## AIM OF THE EXERCISE:
An exact repetition of all the entries that follow is required.

## EXTRACTED ENTRIES:

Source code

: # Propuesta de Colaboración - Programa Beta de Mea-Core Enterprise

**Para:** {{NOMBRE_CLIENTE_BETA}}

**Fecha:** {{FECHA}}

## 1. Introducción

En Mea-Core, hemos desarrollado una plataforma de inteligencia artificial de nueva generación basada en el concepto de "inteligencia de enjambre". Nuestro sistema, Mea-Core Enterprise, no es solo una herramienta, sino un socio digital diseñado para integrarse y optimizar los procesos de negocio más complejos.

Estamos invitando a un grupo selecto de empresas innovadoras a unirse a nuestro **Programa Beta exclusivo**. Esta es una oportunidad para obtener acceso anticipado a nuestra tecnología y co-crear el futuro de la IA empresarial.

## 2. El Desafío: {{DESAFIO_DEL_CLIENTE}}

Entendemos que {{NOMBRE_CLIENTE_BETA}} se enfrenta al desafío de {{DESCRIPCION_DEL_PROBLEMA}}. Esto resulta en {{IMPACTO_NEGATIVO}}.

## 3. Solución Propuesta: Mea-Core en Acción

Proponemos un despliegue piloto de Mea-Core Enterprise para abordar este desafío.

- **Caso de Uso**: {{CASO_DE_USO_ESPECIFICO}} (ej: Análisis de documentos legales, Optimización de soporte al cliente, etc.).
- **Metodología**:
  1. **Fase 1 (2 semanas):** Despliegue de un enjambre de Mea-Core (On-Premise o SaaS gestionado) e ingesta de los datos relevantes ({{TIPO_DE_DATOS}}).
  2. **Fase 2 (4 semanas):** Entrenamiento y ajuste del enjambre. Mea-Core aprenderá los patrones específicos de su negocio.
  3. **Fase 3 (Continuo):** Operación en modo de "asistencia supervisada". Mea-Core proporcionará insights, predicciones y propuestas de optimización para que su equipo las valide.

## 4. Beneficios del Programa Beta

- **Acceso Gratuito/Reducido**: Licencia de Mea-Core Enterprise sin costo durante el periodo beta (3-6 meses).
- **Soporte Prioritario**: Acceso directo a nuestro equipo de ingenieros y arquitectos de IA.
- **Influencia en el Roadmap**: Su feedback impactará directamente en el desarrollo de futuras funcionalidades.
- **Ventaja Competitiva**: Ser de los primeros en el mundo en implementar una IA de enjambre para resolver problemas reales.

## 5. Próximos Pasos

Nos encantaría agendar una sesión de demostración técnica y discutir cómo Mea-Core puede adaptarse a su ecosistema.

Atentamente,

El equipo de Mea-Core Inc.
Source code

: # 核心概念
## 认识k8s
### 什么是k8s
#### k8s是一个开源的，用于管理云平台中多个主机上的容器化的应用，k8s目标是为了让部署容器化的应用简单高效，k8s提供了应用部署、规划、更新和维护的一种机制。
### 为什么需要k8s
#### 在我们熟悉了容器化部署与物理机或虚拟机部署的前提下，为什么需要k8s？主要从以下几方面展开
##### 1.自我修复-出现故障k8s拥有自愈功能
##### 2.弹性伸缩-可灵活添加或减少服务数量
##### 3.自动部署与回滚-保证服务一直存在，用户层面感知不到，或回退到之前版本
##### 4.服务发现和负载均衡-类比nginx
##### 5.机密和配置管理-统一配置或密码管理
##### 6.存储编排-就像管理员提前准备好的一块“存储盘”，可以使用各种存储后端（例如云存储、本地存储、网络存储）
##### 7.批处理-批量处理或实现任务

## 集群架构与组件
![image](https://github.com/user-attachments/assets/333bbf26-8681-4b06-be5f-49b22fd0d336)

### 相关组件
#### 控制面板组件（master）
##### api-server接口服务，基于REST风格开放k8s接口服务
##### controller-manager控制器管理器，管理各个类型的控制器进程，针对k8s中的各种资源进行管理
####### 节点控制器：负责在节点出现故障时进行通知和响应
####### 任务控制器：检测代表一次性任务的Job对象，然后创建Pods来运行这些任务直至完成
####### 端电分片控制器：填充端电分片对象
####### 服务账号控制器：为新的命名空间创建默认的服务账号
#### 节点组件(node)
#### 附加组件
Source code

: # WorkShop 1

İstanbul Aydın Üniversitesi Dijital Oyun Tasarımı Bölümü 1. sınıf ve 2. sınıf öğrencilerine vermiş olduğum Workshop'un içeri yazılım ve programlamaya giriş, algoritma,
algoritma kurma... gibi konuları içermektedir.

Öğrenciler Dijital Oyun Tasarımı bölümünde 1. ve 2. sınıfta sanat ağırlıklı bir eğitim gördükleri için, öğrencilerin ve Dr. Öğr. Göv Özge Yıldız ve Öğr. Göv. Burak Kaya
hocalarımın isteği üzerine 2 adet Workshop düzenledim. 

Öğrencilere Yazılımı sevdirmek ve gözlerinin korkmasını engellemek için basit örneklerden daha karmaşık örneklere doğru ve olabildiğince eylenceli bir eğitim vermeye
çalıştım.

## FINISHED EXERCISE:
Source code

: # Propuesta de Colaboración - Programa Beta de Mea-Core Enterprise

**Para:** {{NOMBRE_CLIENTE_BETA}}

**Fecha:** {{FECHA}}

## 1. Introducción

En Mea-Core, hemos desarrollado una plataforma de inteligencia artificial de nueva generación basada en el concepto de "inteligencia de enjambre". Nuestro sistema, Mea-Core Enterprise, no es solo una herramienta, sino un socio digital diseñado para integrarse y optimizar los procesos de negocio más complejos.

Estamos invitando a un grupo selecto de empresas innovadoras a unirse a nuestro **Programa Beta exclusivo**. Esta es una oportunidad para obtener acceso anticipado a nuestra tecnología y co-crear el futuro de la IA empresarial.

## 2. El Desafío: {{DESAFIO_DEL_CLIENTE}}

Entendemos que {{NOMBRE_CLIENTE_BETA}} se enfrenta al desafío de {{DESCRIPCION_DEL_PROBLEMA}}. Esto resulta en {{IMPACTO_NEGATIVO}}.

## 3. Solución Propuesta: Mea-Core en Acción

Proponemos un despliegue piloto de Mea-Core Enterprise para abordar este desafío.

- **Caso de Uso**: {{CASO_DE_USO_ESPECIFICO}} (ej: Análisis de documentos legales, Optimización de soporte al cliente, etc.).
- **Metodología**:
  1. **Fase 1 (2 semanas):** Despliegue de un enjambre de Mea-Core (On-Premise o SaaS gestionado) e ingesta de los datos relevantes ({{TIPO_DE_DATOS}}).
  2. **Fase 2 (4 semanas):** Entrenamiento y ajuste del enjambre. Mea-Core aprenderá los patrones específicos de su negocio.
  3. **Fase 3 (Continuo):** Operación en modo de "asistencia supervisada". Mea-Core proporcionará insights, predicciones y propuestas de optimización para que su equipo las valide.

## 4. Beneficios del Programa Beta

- **Acceso Gratuito/Reducido**: Licencia de Mea-Core Enterprise sin costo durante el periodo beta (3-6 meses).
- **Soporte Prioritario**: Acceso directo a nuestro equipo de ingenieros y arquitectos de IA.
- **Influencia en el Roadmap**: Su feedback impactará directamente en el desarrollo de futuras funcionalidades.
- **Ventaja Competitiva**: Ser de los primeros en el mundo en implementar una IA de enjambre para resolver problemas reales.

## 5. Próximos Pasos

Nos encantaría agendar una sesión de demostración técnica y discutir cómo Mea-Core puede adaptarse a su ecosistema.

Atentamente,

El equipo de Mea-Core Inc.
Source code

: # 核心概念
## 认识k8s
### 什么是k8s
#### k8s是一个开源的，用于管理云平台中多个主机上的容器化的应用，k8s目标是为了让部署容器化的应用简单高效，k8s提供了应用部署、规划、更新和维护的一种机制。
### 为什么需要k8s
#### 在我们熟悉了容器化部署与物理机或虚拟机部署的前提下，为什么需要k8s？主要从以下几方面展开
##### 1.自我修复-出现故障k8s拥有自愈功能
##### 2.弹性伸缩-可灵活添加或减少服务数量
##### 3.自动部署与回滚-保证服务一直存在，用户层面感知不到，或回退到之前版本
##### 4.服务发现和负载均衡-类比nginx
##### 5.机密和配置管理-统一配置或密码管理
##### 6.存储编排-就像管理员提前准备好的一块“存储盘”，可以使用各种存储后端（例如云存储、本地存储、网络存储）
##### 7.批处理-批量处理或实现任务

## 集群架构与组件
![image](https://github.com/user-attachments/assets/333bbf26-8681-4b06-be5f-49b22fd0d336)

### 相关组件
#### 控制面板组件（master）
##### api-server接口服务，基于REST风格开放k8s接口服务
##### controller-manager控制器管理器，管理各个类型的控制器进程，针对k8s中的各种资源进行管理
####### 节点控制器：负责在节点出现故障时进行通知和响应
####### 任务控制器：检测代表一次性任务的Job对象，然后创建Pods来运行这些任务直至完成
####### 端电分片控制器：填充端电分片对象
####### 服务账号控制器：为新的命名空间创建默认的服务账号
#### 节点组件(node)
#### 附加组件
Source code

: # WorkShop 1

İstanbul Aydın Üniversitesi Dijital Oyun Tasarımı Bölümü 1. sınıf ve 2. sınıf öğrencilerine vermiş olduğum Workshop'un içeri yazılım ve programlamaya giriş, algoritma,
algoritma kurma... gibi konuları içermektedir.

Öğrenciler Dijital Oyun Tasarımı bölümünde 1. ve 2. sınıfta sanat ağırlıklı bir eğitim gördükleri için, öğrencilerin ve Dr. Öğr. Göv Özge Yıldız ve Öğr. Göv. Burak Kaya
hocalarımın isteği üzerine 2 adet Workshop düzenledim. 

Öğrencilere Yazılımı sevdirmek ve gözlerinin korkmasını engellemek için basit örneklerden daha karmaşık örneklere doğru ve olabildiğince eylenceli bir eğitim vermeye
çalıştım.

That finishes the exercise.